#### [Aim of the task]
Take from the records below each line that holds "const".

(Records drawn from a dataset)
-- Opening Marker --
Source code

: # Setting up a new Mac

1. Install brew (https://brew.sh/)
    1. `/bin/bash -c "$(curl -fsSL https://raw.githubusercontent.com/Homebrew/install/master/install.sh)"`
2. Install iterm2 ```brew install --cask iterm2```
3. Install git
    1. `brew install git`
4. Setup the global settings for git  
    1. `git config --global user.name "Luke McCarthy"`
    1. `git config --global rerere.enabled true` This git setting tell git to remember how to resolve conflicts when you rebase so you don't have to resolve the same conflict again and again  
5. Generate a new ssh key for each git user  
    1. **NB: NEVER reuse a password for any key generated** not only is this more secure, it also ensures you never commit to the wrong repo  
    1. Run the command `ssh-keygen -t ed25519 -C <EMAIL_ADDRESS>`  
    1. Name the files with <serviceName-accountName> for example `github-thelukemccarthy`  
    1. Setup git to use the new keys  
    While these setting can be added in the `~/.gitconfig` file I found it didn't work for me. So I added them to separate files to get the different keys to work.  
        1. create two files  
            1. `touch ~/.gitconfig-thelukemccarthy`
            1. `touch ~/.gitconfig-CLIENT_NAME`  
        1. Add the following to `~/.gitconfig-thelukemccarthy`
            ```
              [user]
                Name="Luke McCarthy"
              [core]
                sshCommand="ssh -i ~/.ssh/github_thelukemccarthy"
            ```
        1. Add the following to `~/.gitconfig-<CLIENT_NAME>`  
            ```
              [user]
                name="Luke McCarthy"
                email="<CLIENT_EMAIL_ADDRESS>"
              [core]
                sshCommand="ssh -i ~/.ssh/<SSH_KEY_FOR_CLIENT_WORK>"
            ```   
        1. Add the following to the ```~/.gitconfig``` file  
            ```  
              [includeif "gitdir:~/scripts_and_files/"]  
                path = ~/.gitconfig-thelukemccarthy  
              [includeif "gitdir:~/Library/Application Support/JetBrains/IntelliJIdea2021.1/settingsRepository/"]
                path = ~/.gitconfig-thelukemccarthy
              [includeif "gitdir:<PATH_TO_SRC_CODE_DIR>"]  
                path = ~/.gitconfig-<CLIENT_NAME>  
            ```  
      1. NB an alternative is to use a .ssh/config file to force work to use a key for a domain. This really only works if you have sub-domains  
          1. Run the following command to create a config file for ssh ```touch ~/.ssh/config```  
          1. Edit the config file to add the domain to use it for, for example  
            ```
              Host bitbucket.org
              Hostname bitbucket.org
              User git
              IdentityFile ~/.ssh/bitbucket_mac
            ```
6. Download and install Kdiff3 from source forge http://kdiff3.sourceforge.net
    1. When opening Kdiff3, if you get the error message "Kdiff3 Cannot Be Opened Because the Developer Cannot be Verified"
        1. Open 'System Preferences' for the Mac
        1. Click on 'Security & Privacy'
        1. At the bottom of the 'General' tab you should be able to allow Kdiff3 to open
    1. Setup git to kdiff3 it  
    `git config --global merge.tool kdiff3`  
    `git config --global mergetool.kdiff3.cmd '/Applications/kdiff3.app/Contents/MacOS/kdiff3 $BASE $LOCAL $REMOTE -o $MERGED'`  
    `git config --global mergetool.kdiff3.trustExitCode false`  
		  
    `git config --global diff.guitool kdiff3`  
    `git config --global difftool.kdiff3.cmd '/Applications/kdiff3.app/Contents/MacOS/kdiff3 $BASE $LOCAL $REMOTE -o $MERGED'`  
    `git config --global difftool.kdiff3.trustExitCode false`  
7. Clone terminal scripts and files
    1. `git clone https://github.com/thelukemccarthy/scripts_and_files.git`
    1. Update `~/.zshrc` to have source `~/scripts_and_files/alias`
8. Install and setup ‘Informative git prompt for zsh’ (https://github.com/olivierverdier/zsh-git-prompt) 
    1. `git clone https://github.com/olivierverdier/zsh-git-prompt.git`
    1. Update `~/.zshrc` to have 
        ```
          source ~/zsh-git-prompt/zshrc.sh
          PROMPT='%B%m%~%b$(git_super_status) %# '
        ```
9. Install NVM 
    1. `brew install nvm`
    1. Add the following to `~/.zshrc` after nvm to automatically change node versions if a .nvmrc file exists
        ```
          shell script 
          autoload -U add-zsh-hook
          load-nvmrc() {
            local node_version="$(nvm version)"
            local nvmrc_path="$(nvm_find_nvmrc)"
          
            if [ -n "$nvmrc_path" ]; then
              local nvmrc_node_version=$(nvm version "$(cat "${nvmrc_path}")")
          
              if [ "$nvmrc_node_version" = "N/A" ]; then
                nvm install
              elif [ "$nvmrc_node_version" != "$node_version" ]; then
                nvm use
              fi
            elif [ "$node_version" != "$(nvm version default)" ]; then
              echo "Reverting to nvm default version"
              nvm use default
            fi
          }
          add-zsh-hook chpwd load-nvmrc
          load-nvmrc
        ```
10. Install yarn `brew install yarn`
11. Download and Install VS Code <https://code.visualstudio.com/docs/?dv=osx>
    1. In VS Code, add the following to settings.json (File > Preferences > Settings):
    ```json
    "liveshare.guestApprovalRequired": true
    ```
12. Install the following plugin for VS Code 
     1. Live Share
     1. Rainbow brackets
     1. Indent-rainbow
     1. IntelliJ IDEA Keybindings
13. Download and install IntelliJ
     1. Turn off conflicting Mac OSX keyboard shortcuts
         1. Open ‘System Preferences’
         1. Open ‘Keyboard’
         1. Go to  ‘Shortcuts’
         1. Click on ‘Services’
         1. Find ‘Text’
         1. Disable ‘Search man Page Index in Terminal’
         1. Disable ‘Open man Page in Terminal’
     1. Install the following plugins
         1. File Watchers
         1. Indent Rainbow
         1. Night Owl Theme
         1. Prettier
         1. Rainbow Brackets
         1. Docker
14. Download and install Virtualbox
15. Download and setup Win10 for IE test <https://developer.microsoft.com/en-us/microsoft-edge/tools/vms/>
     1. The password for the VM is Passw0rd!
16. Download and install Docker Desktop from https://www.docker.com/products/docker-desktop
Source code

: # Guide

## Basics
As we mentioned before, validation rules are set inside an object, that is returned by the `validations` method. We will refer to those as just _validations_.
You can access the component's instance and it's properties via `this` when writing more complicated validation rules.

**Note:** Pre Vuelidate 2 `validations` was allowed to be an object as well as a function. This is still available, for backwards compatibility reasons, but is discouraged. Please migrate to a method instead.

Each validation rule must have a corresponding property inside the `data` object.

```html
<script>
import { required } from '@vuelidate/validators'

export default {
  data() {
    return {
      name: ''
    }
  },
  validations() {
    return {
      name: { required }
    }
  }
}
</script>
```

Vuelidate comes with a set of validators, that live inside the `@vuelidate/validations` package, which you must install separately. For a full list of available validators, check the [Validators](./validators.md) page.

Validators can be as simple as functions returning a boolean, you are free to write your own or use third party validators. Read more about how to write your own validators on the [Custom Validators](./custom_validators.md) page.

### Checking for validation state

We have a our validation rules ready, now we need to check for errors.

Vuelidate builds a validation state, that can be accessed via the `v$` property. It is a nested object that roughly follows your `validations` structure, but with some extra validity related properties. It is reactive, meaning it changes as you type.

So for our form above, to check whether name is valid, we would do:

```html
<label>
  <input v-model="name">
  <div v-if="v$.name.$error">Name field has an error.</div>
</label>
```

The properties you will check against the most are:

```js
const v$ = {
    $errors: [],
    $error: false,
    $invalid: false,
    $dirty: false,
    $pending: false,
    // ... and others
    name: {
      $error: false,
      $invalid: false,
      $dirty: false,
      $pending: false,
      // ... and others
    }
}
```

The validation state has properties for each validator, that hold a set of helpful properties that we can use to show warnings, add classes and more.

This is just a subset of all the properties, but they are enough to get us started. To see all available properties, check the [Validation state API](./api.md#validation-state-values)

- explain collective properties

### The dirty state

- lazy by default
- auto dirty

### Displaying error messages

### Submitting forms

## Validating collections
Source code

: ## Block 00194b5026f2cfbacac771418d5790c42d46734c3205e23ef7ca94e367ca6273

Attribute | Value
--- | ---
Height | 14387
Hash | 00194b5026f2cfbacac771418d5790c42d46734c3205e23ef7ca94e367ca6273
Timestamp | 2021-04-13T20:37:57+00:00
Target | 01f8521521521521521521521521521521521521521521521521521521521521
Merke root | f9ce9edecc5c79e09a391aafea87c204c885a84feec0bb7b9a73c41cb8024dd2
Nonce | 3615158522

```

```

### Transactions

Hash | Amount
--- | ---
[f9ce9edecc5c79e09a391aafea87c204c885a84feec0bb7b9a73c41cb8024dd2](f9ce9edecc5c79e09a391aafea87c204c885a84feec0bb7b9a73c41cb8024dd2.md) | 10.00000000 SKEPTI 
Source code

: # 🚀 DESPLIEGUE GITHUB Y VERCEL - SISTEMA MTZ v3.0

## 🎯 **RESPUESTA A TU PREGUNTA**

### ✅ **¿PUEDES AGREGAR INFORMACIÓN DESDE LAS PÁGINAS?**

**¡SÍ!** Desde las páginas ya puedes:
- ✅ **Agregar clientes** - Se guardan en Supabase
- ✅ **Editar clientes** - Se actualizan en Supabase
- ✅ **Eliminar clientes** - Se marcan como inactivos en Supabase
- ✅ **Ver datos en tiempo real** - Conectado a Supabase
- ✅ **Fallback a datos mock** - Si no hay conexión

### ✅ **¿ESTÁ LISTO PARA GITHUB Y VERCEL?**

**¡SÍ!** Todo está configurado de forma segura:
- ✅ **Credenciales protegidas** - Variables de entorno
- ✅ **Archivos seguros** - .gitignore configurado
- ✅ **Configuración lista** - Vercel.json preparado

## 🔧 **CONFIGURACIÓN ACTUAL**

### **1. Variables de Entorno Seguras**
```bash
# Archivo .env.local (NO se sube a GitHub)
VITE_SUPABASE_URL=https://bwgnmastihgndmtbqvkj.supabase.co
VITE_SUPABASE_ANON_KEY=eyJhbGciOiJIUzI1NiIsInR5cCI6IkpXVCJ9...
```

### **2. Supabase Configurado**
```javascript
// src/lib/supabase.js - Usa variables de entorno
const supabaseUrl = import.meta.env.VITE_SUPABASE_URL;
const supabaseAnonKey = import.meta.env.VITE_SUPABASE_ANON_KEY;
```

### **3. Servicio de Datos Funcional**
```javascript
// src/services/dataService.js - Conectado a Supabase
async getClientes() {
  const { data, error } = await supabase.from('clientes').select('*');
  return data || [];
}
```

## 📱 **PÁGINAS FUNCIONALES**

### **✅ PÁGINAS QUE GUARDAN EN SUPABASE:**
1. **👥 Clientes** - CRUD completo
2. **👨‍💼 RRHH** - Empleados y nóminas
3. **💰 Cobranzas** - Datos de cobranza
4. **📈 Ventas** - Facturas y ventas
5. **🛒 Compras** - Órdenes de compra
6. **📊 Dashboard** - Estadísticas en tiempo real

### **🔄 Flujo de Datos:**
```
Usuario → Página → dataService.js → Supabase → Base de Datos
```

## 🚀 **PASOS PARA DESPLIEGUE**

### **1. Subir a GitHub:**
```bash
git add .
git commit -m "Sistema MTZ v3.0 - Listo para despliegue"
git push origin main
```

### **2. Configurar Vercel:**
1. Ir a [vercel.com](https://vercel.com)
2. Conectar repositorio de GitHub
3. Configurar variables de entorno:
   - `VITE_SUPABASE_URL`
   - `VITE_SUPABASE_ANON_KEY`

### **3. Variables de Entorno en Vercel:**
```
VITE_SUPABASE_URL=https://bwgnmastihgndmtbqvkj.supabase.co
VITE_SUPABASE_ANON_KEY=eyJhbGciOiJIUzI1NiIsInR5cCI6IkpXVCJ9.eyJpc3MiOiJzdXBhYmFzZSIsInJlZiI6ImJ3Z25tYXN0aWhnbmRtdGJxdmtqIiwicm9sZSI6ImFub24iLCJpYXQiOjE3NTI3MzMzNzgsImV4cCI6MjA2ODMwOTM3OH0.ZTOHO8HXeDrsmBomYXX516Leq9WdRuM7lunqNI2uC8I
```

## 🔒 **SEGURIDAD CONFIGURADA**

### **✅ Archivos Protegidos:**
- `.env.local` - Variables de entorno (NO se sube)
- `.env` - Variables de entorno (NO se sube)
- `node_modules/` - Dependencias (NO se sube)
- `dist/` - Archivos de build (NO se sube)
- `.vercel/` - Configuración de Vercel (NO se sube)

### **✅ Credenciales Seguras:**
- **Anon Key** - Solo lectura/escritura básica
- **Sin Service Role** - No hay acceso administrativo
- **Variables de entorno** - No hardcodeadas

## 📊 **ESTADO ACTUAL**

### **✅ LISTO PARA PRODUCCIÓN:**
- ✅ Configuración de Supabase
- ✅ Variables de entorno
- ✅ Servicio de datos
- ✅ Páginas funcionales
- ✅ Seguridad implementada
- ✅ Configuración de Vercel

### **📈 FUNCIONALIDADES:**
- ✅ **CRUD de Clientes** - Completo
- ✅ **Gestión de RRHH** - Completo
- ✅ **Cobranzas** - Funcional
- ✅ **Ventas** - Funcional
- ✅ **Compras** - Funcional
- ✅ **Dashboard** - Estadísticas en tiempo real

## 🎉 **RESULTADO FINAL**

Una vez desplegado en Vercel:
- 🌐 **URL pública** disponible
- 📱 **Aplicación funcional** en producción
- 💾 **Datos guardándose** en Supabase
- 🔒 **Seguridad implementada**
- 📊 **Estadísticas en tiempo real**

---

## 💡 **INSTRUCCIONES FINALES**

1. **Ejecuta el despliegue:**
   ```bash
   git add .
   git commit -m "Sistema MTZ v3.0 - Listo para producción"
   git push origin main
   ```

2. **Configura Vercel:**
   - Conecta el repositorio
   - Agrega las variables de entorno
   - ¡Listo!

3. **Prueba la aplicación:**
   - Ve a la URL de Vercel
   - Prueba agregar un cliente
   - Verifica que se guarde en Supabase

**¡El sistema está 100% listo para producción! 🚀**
-- Closing Marker --
#### [Solution to this problem]
const v$ = {
const supabaseUrl = import.meta.env.VITE_SUPABASE_URL;
const supabaseAnonKey = import.meta.env.VITE_SUPABASE_ANON_KEY;
  const { data, error } = await supabase.from('clientes').select('*');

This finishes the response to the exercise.